Marshall Bush is an analyst at ExodusPoint Capital Partners, a global investment management company. Originally from Tupelo, MS, he graduated from Dartmouth College in 1996 and has spent the last two decades working on Wall Street as an Analyst and a Portfolio Manager. Mr. Bush is a sixth generation Mississippian. He currently lives in Bedford Hills, NY with his wife and three daughters.
George W. Haywood
George W. Haywood has been a private investor since 1998. Haywood previously held leadership roles with: Moore Capital Management (1994 – 1998) and Lehman Brothers (1982 – 1994). Haywood has been an Independent Director of Denny's Corporation since September 2011. He served as an Independent Director of Federal National Mortgage Association (2016 – 2018). Haywood has also held positions with a variety of nonprofit organizations such as St. Albans School, New School University, Mannes College of Music, Public Theater-New York Shakespeare Festival, and Poly Prep School. He is a former member of the Visiting Committee of Harvard College.

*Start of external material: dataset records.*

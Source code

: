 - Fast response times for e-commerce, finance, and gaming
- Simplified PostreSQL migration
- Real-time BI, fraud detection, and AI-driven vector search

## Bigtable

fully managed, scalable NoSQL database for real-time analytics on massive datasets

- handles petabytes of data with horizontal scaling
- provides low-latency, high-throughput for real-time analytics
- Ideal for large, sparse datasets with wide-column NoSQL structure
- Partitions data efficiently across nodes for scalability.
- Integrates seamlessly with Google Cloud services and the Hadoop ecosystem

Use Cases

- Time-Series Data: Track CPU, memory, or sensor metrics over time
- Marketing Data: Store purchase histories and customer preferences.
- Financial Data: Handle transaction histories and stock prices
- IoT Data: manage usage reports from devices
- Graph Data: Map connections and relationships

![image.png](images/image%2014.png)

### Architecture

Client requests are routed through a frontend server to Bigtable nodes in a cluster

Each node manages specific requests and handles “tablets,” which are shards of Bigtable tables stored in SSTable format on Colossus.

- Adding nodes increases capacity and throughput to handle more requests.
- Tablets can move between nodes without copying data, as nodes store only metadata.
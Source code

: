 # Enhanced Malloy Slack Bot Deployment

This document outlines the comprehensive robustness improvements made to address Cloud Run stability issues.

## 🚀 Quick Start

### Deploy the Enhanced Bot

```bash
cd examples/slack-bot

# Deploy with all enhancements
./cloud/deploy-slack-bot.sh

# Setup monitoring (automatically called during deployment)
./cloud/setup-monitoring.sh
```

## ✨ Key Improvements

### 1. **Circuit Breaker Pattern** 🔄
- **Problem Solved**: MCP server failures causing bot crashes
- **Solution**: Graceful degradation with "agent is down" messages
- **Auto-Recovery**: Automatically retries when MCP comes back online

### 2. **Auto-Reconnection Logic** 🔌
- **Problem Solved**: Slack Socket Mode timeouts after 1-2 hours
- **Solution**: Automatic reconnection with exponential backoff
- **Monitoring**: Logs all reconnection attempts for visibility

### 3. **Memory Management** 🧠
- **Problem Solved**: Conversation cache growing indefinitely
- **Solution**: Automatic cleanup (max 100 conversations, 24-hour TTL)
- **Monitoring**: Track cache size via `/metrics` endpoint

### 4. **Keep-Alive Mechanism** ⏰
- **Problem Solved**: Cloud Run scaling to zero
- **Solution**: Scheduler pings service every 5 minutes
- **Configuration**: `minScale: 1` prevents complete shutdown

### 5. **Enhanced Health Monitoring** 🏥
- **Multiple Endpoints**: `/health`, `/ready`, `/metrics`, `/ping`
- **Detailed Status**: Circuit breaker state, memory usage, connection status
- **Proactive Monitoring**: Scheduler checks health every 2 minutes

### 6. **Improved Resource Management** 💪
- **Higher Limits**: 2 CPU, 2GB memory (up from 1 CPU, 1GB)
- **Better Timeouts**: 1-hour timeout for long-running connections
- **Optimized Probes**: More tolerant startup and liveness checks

Haywood received a Bachelor of Arts degree in Biology from Harvard University (1974) and attended Harvard Law School. He lives in Washington, D. C.
Rhonda’s long and distinguished career in American journalism has been recognized with numerous Peabody, Polk, duPont, Edward R. Murrow, Overseas Press Club, IRE and Emmy awards. The longtime Chief Investigative Producer of the ABC News Brian Ross Investigative Team, she is now the Executive Investigative Producer for the Law & Crime Network. Schwartz and her investigative team won 4 duPont Awards, 3 Peabody’s, 4 Polk Awards, the 2014 Harvard Goldsmith Prize and more than a dozen Emmys for work that challenged the powerful and changed laws, uncovered corporate and political corruption, and exposed human rights abuses in the US and abroad.
Mrs. Schwartz lives in New York City.